I have spent quite a bit of time reading different theories about dreams including thoughts from Freud and Jung. I have read several of Carl Jung’s books; my favorite being Memories, Dreams, Reflections. I really do buy into Jung’s theories on this topic for the most part. He believed in the existence of the unconscious. However, he didn’t see the unconscious as animalistic, instinctual, and sexual; he saw it as more spiritual. Dreams were a way of communicating and acquainting ourselves with the unconscious. Dreams were not attempts to conceal our true feelings from the waking mind, but rather they were a window to our unconscious. They served to guide the waking self to achieve wholeness. Dreams offered a solution to a problem we are facing in our waking life.
Jung viewed the ego as one’s sense of self and how we portray ourselves to the world.

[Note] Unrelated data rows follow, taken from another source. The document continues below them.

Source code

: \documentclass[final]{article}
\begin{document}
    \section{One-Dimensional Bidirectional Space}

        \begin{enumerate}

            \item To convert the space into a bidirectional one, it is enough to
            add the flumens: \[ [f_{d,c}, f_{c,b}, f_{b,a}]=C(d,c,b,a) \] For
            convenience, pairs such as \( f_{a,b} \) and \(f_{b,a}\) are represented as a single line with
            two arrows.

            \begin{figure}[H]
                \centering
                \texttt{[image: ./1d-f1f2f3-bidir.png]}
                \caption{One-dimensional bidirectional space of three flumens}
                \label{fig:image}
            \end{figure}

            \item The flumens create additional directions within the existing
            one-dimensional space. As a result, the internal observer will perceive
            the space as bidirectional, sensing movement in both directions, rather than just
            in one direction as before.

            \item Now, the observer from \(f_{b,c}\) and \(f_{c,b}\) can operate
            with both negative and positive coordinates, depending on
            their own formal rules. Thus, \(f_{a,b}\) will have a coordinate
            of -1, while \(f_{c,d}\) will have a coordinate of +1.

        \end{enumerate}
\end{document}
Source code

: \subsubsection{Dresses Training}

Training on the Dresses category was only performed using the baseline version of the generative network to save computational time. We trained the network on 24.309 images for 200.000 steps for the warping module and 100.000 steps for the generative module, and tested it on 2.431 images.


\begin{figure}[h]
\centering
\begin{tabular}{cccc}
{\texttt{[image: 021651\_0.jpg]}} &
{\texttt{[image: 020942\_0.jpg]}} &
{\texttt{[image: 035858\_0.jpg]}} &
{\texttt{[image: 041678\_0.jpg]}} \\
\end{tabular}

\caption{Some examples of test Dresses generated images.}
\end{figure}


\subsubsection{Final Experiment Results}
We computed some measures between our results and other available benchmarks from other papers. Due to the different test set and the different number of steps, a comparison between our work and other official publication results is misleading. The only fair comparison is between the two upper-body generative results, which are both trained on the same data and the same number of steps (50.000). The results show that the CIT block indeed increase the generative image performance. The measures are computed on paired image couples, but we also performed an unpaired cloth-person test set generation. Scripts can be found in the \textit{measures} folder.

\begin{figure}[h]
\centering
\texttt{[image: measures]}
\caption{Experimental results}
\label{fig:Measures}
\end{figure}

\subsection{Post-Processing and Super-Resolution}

Part of Jung’s theory was that all things can be viewed as paired opposites (i.e. good/evil, male/female, or love/hate). And thus working in opposition to the ego, is the “counterego” or what he referred to as the shadow. The shadow represents rejected aspects of yourself that you do not wish to acknowledge. It is considered an aspect of yourself which is somewhat more primitive, uncultured, and awkward.
Since dreams were a way of communicating with the unconscious, Jung felt that the imageries in dreams were a way of revealing something about ourselves, our relationships with others, and situations in our waking life. Dreams guided our personal growth and helped to self achieve our potential. He also believed that the dream’s manifest content is just as significant and revealing as the latent content. Often discussing what is currently going on in your life, helps to interpret and unlock the cryptic and bizarre images of your dreams. Jung’s method of dream interpretation is placed more confidently on the dreamer. He believed that we all possess the necessary tools to interpret our own dreams. There is no one correct way to interpret a dream. The meaning of your dreams is a personal judgment and is up to you on how to interpret them. Whatever interpretation felt right to you is most significant and more important than what someone else thinks or believes.